終戦の日 天皇陛下のおことばを振り返る 坂東太郎のよく分かる時事用語
戦後50年に「慰霊の旅」
1995年(戦後50年)に、長崎、広島、沖縄、東京の順で訪れられました。なお東京は1945年3月10日の東京大空襲などによる犠牲者の遺骨が祀られている東京都慰霊堂への訪問です。 一連の日程を終えた後、天皇は宮内記者会(宮内庁記者クラブ)に感想を発表。この4か所を「先の大戦において、特に大きな災禍を受けた」地域と認識し、終えた後は「4地域にとどまらず、広く日本各地、また、遠い異郷にあって、この戦いによりかけがえのない命を失った多くの人々と、今なお癒(い)えることのない悲しみをもつ遺族の上に深く思いを致します」と、全ての戦没者に思いを致したばかりか、外国人をも含めるであろう「この戦いに連なる全ての死者の冥福を祈」るとの思いを示されました。
海外での激戦地訪問
2005年(戦後60年)にはサイパン島を訪問されました。同島は1920(大正9)年から終戦まで国際連盟の下での日本の委任統治領でした。かなりの日本人が移住したこの島も44年6月から7月にかけて日米両軍の激戦地と化し、居留民らが自決した「バンザイクリフ」という悲劇も発生しました。 出発にあたって天皇陛下は「食料や水もなく、負傷に対する手当てもない所で戦った人々のことを思うとき、心が痛みます」と述べられ、日本人のみならず米軍の戦死者や現地島民の犠牲者も多かったことを「決して忘れてはならない」。ここでも日本人だけでない「命を失ったすべての人々を追悼」する決意を表しました。 同年の天皇誕生日の記者会見では「米軍がサイパン島へ上陸してきた時には日本軍は既に制海権、制空権を失っており、大勢の在留邦人は引き揚げられない状態になっていました」と言及。
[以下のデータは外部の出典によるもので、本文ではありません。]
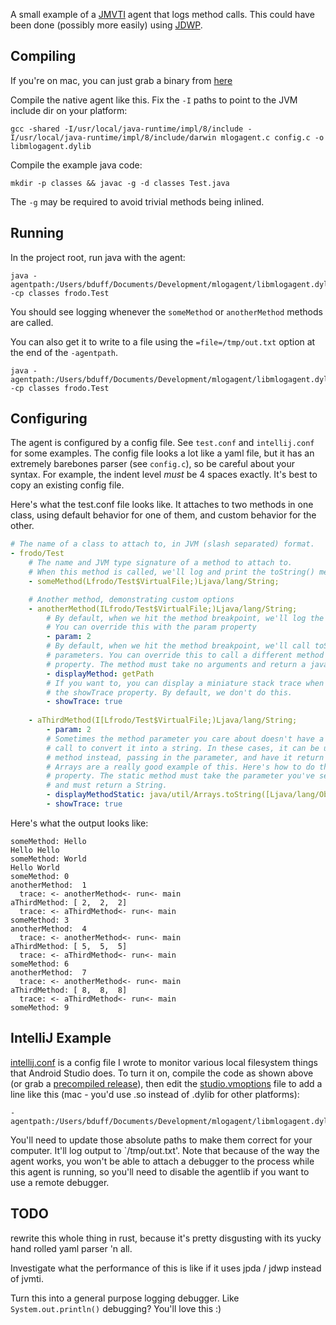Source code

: A small example of a [JMVTI](https://docs.oracle.com/javase/8/docs/platform/jvmti/jvmti.html) agent that logs method calls. This could have been done (possibly more easily) using [JDWP](https://docs.oracle.com/javase/7/docs/technotes/guides/jpda/jdwp-spec.html).

## Compiling

If you're on mac, you can just grab a binary from [here](https://github.com/brianduff/mlogagent/releases/tag/0.0.1)

Compile the native agent like this. Fix the `-I` paths to point to the JVM include dir on your platform:

```
gcc -shared -I/usr/local/java-runtime/impl/8/include -I/usr/local/java-runtime/impl/8/include/darwin mlogagent.c config.c -o libmlogagent.dylib
```

Compile the example java code:
```
mkdir -p classes && javac -g -d classes Test.java
```
The `-g` may be required to avoid trivial methods being inlined.

## Running

In the project root, run java with the agent:

```
java -agentpath:/Users/bduff/Documents/Development/mlogagent/libmlogagent.dylib=config=test.conf -cp classes frodo.Test
```

You should see logging whenever the `someMethod` or `anotherMethod` methods are called.

You can also get it to write to a file using the `=file=/tmp/out.txt` option at the end of the `-agentpath`.

```
java -agentpath:/Users/bduff/Documents/Development/mlogagent/libmlogagent.dylib=config=test.conf,file=/tmp/out.txt -cp classes frodo.Test
```

## Configuring

The agent is configured by a config file. See `test.conf` and `intellij.conf` for some examples. The config file looks a lot like a yaml file, but it has an extremely barebones parser (see `config.c`), so be careful about your syntax. For example, the indent level *must* be 4 spaces exactly. It's best to copy an existing config file.

Here's what the test.conf file looks like. It attaches to two methods in one class, using default behavior for one of them, and custom behavior for the other.

```yaml
# The name of a class to attach to, in JVM (slash separated) format.
- frodo/Test
    # The name and JVM type signature of a method to attach to.
    # When this method is called, we'll log and print the toString() method of its first parameter.
    - someMethod(Lfrodo/Test$VirtualFile;)Ljava/lang/String;

    # Another method, demonstrating custom options
    - anotherMethod(ILfrodo/Test$VirtualFile;)Ljava/lang/String;
        # By default, when we hit the method breakpoint, we'll log the first method parameter (index 1)
        # You can override this with the param property
        - param: 2
        # By default, when we hit the method breakpoint, we'll call toString() on one of the method
        # parameters. You can override this to call a different method with the displayMethod
        # property. The method must take no arguments and return a java.lang.String.
        - displayMethod: getPath
        # If you want to, you can display a miniature stack trace when the breakpoint is hit using
        # the showTrace property. By default, we don't do this.
        - showTrace: true
    
    - aThirdMethod(I[Lfrodo/Test$VirtualFile;)Ljava/lang/String;
        - param: 2
        # Sometimes the method parameter you care about doesn't have a convenient method you can
        # call to convert it into a string. In these cases, it can be useful to call a static
        # method instead, passing in the parameter, and have it return a String to display instead.
        # Arrays are a really good example of this. Here's how to do this using the `displayMethodStatic`
        # property. The static method must take the parameter you've selected as its only argument,
        # and must return a String.
        - displayMethodStatic: java/util/Arrays.toString([Ljava/lang/Object;)Ljava/lang/String;
        - showTrace: true
```

Here's what the output looks like:

```
someMethod: Hello
Hello Hello
someMethod: World
Hello World
someMethod: 0
anotherMethod:  1
  trace: <- anotherMethod<- run<- main
aThirdMethod: [ 2,  2,  2]
  trace: <- aThirdMethod<- run<- main
someMethod: 3
anotherMethod:  4
  trace: <- anotherMethod<- run<- main
aThirdMethod: [ 5,  5,  5]
  trace: <- aThirdMethod<- run<- main
someMethod: 6
anotherMethod:  7
  trace: <- anotherMethod<- run<- main
aThirdMethod: [ 8,  8,  8]
  trace: <- aThirdMethod<- run<- main
someMethod: 9
```

## IntelliJ Example

[intellij.conf](https://github.com/brianduff/mlogagent/blob/master/intellij.conf) is a config file I wrote to monitor various local filesystem things that Android Studio does. To turn it on, compile the code as shown above (or grab a [precompiled release](https://github.com/brianduff/mlogagent/releases)), then edit the [studio.vmoptions](https://developer.android.com/studio/intro/studio-config#customize_vm) file to add a line like this (mac - you'd use .so instead of .dylib for other platforms):

```
-agentpath:/Users/bduff/Documents/Development/mlogagent/libmlogagent.dylib=file=/tmp/out.txt,config=/Users/bduff/Documents/Development/mlogagent/intellij.conf
```

You'll need to update those absolute paths to make them correct for your computer. It'll log output to `/tmp/out.txt'. Note that because of the way the agent works, you won't be able to attach a debugger to the process while this agent is running, so you'll need to disable the agentlib if you want to use a remote debugger.

## TODO

rewrite this whole thing in rust, because it's pretty disgusting with its yucky hand rolled yaml parser 'n all.

Investigate what the performance of this is like if it uses jpda / jdwp instead of jvmti. 

Turn this into a general purpose logging debugger. Like `System.out.println()` debugging? You'll love this :)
「過去の歴史をその後の時代とともに正しく理解しようと努める」重要性を示されたのです。 2015年(戦後70年)にはやはり委任統治領であったパラオ共和国を訪問。同国の一部であるペリリュー島は1944年9月から11月まで日米両軍が激突した太平洋戦争屈指の激戦地です。この時も「先の戦争で亡くなったすべての人々を追悼」(晩餐会での答辞)する姿勢を示されます。ペリリュー島では日本政府が建立した「西太平洋戦没者の碑」とともに敵であった米陸軍第81歩兵師団慰霊碑にも供花しました。 2016年にはフィリピンを訪問されました。太平洋戦争緒戦の勝利でいったん米軍を駆逐した日本軍も、1944年からアメリカの反攻に遭って戦闘が続いたのです。晩餐会の答辞で天皇陛下は「貴国の国内において日米両国間の熾烈(しれつ)な戦闘が行われ、このことにより貴国の多くの人が命を失い、傷つ」いたのを「決して忘れてはならない」と語っています。 2017年はベトナムへ。同国はかつてラオス、カンボジアなどとともにフランス領インドシナ(仏印)と呼ばれるフランス植民地でした。第二次世界大戦でそのフランスがドイツに降伏(1940年6月)し、フランス本土の多くがドイツに占領され、かろうじて許されたヴィシー政権は対独協力を強いられます。 いわば主なき地となった仏印に日本は進駐しました。40年9月には日独伊三国同盟が締結されます。以後、終戦まで何らかの形で日本軍が当地に止まっていました。終戦を迎えた直後にホー・チ・ミンを指導者と仰ぐ革命が起きてベトナム民主共和国の建国を宣言。しかしフランスは認めず再植民地化へと動いたため、インドシナ戦争へと突入しました。 2017年の天皇誕生日で陛下は「先の大戦の終了後もベトナムに残り、ベトナム人と共にフランスからの独立戦争を戦った、かなりの数の日本兵が現地で生活を営んだ家族の人たちに会う機会もありました」と記者会見で述懐されています。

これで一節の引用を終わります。